Everything ends and everything begins and everything will be OK
Laurel lives in a world of after. After she takes the SATs, she’ll be able to start thinking about college applications. After her junior year of high school ends, she and her best friend can spend the summer working together. After her senior year of high school ends, she will attend one of the colleges to which she will send an application. And after that will come another beginning which will be followed by an after followed by a beginning followed by an after.
And then comes an after for which Laurel is not prepared – her parents and brother are killed in what may be an alcohol-related car accident. Also killed is the wife of the man who is driving during what may be an alcohol-related car accident. He is hospitalized and falls into a coma.

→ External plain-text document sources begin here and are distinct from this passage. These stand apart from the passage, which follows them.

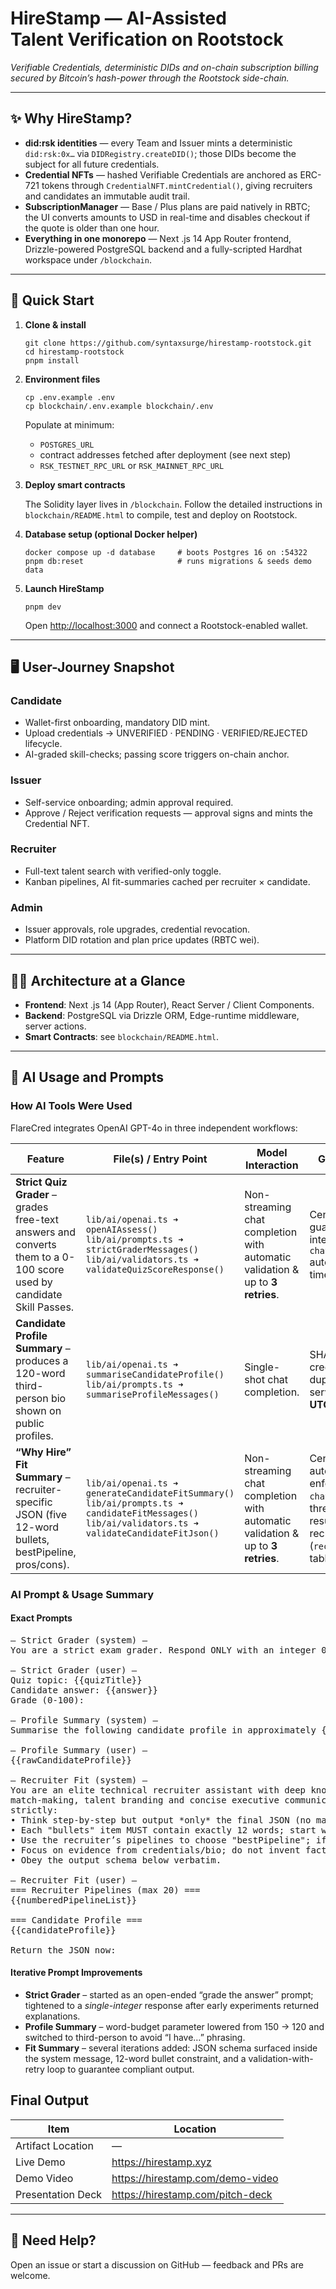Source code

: # HireStamp — AI-Assisted Talent Verification on Rootstock

_Verifiable Credentials, deterministic DIDs and on-chain subscription billing secured by Bitcoin’s hash-power through the Rootstock side-chain._

- - -

## ✨ Why HireStamp?

*   **did:rsk identities** — every Team and Issuer mints a deterministic `did:rsk:0x…` via `DIDRegistry.createDID()`; those DIDs become the subject for all future credentials.
*   **Credential NFTs** — hashed Verifiable Credentials are anchored as ERC-721 tokens through `CredentialNFT.mintCredential()`, giving recruiters and candidates an immutable audit trail.
*   **SubscriptionManager** — Base / Plus plans are paid natively in RBTC; the UI converts amounts to USD in real-time and disables checkout if the quote is older than one hour.
*   **Everything in one monorepo** — Next .js 14 App Router frontend, Drizzle-powered PostgreSQL backend and a fully-scripted Hardhat workspace under `/blockchain`.

- - -

## 🚀 Quick Start

1.  **Clone & install**
    
    ```
    git clone https://github.com/syntaxsurge/hirestamp-rootstock.git
    cd hirestamp-rootstock
    pnpm install
    ```
    
2.  **Environment files**
    
    ```
    cp .env.example .env
    cp blockchain/.env.example blockchain/.env
    ```
    
    Populate at minimum:
    
    *   `POSTGRES_URL`
    *   contract addresses fetched after deployment (see next step)
    *   `RSK_TESTNET_RPC_URL` or `RSK_MAINNET_RPC_URL`
3.  **Deploy smart contracts**
    
    The Solidity layer lives in `/blockchain`. Follow the detailed instructions in `blockchain/README.html` to compile, test and deploy on Rootstock.
    
4.  **Database setup (optional Docker helper)**
    
    ```
    docker compose up -d database     # boots Postgres 16 on :54322
    pnpm db:reset                     # runs migrations & seeds demo data
    ```
    
5.  **Launch HireStamp**
    
    ```
    pnpm dev
    ```
    
    Open [http://localhost:3000](http://localhost:3000) and connect a Rootstock-enabled wallet.
    

- - -

## 🖥 User-Journey Snapshot

### Candidate

*   Wallet-first onboarding, mandatory DID mint.
*   Upload credentials → UNVERIFIED · PENDING · VERIFIED/REJECTED lifecycle.
*   AI-graded skill-checks; passing score triggers on-chain anchor.

### Issuer

*   Self-service onboarding; admin approval required.
*   Approve / Reject verification requests — approval signs and mints the Credential NFT.

### Recruiter

*   Full-text talent search with verified-only toggle.
*   Kanban pipelines, AI fit-summaries cached per recruiter × candidate.

### Admin

*   Issuer approvals, role upgrades, credential revocation.
*   Platform DID rotation and plan price updates (RBTC wei).

- - -

## 🧑‍💻 Architecture at a Glance

*   **Frontend**: Next .js 14 (App Router), React Server / Client Components.
*   **Backend**: PostgreSQL via Drizzle ORM, Edge-runtime middleware, server actions.
*   **Smart Contracts**: see `blockchain/README.html`.

- - -

## 🧠 AI Usage and Prompts

### How AI Tools Were Used

FlareCred integrates OpenAI GPT-4o in three independent workflows:

| Feature                                                                                                              | File(s) / Entry Point                                                                                                                                       | Model Interaction                                                              | Guard-rails & Caching                                                                                                                                                                          |
| -------------------------------------------------------------------------------------------------------------------- | ----------------------------------------------------------------------------------------------------------------------------------------------------------- | ------------------------------------------------------------------------------ | ---------------------------------------------------------------------------------------------------------------------------------------------------------------------------------------------- |
| **Strict Quiz Grader** – grades free-text answers and converts them to a 0-100 score used by candidate Skill Passes. | `lib/ai/openai.ts ➜ openAIAssess()`<br/>`lib/ai/prompts.ts ➜ strictGraderMessages()`<br/>`lib/ai/validators.ts ➜ validateQuizScoreResponse()`               | Non-streaming chat completion with automatic validation & up to **3 retries**. | Centralised validator guarantees a 0-100 integer and `chatCompletion()` automatically retries three times before throwing.                                                                     |
| **Candidate Profile Summary** – produces a 120-word third-person bio shown on public profiles.                       | `lib/ai/openai.ts ➜ summariseCandidateProfile()`<br/>`lib/ai/prompts.ts ➜ summariseProfileMessages()`                                                       | Single-shot chat completion.                                                   | SHA-256 hash of bio + credential list prevents duplicate generations; server limits to **2 runs per UTC day**.                                                                                 |
| **“Why Hire” Fit Summary** – recruiter-specific JSON (five 12-word bullets, bestPipeline, pros/cons).                | `lib/ai/openai.ts ➜ generateCandidateFitSummary()`<br/>`lib/ai/prompts.ts ➜ candidateFitMessages()`<br/>`lib/ai/validators.ts ➜ validateCandidateFitJson()` | Non-streaming chat completion with automatic validation & up to **3 retries**. | Centralised validator auto-parses JSON, enforces schema, and `chatCompletion()` retries three times before error; results cached per recruiter × candidate (`recruiter_candidate_fits` table). |

### AI Prompt & Usage Summary

#### Exact Prompts

<pre>
— Strict Grader (system) —
You are a strict exam grader. Respond ONLY with an integer 0-100.

— Strict Grader (user) —
Quiz topic: {{quizTitle}}
Candidate answer: {{answer}}
Grade (0-100):

— Profile Summary (system) —
Summarise the following candidate profile in approximately {{words}} words. Write in third-person professional tone without using personal pronouns.

— Profile Summary (user) —
{{rawCandidateProfile}}

— Recruiter Fit (system) —
You are an elite technical recruiter assistant with deep knowledge of skill
match-making, talent branding and concise executive communication.  Follow ALL rules
strictly:
• Think step-by-step but output *only* the final JSON (no markdown, no commentary).
• Each "bullets" item MUST contain exactly 12 words; start with an action verb.
• Use the recruiter’s pipelines to choose "bestPipeline"; if none fit, return "NONE".
• Focus on evidence from credentials/bio; do not invent facts.
• Obey the output schema below verbatim.

— Recruiter Fit (user) —
=== Recruiter Pipelines (max 20) ===
{{numberedPipelineList}}

=== Candidate Profile ===
{{candidateProfile}}

Return the JSON now:
</pre>

#### Iterative Prompt Improvements

- **Strict Grader** – started as an open-ended “grade the answer” prompt; tightened to a _single-integer_ response after early experiments returned explanations.
- **Profile Summary** – word-budget parameter lowered from 150 → 120 and switched to third-person to avoid “I have…” phrasing.
- **Fit Summary** – several iterations added: JSON schema surfaced inside the system message, 12-word bullet constraint, and a validation-with-retry loop to guarantee compliant output.

## Final Output
| Item                | Location                                                                                                  |
|---------------------|-----------------------------------------------------------------------------------------------------------|
| Artifact Location   | —                                                                                                         |
| Live Demo           | https://hirestamp.xyz                                                                                     |
| Demo Video          | https://hirestamp.com/demo-video                                                                          |
| Presentation Deck   | https://hirestamp.com/pitch-deck                  |

- - -

## 🙋 Need Help?

Open an issue or start a discussion on GitHub — feedback and PRs are welcome.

Laurel is not prepared for this after, especially an after that ties her closely to her childhood friend, David, who has taken a different path from Laurel. He is not worried about colleges and college applications and summer jobs and anything that Laurel thinks are the after she and other kids her age should think about. Instead, David’s afters involve not getting throw into jail and not getting into fights and not getting kicked out of school, if he decides to even finish.
This after in which Laurel finds herself is as different an after from the beginning she never fully appreciated. Laurel’s grandmother moves in, and Laurel’s friends act differently toward her, and Laurel is all of a sudden the object of one boy’s affection. But does he like her for her, or does he like her for living in this after without her family.
And then there’s David. What to do about her burgeoning feelings for the son of the man who killed her mother and father and brother?
Interspersed throughout the book are conversations Laurel has with her therapist, and these conversations, while aimed at a high school girl dealing with impossible losses, will resonate for anyone who is going through – or who gone through – impossible moments that seem unending.
While aimed at a young adult audience, I enjoyed The Beginning of After, by Jennifer Castle, despite how clear the ending is from the beginning. Getting to this ending, getting to this after, is fun, if only because I was reminded of being in high school and worrying about getting into college and worrying about what would come next, because every beginning has an ending and every ending has an after and every after seems thoroughly impossible until you’re on the other side of after prepared for another beginning.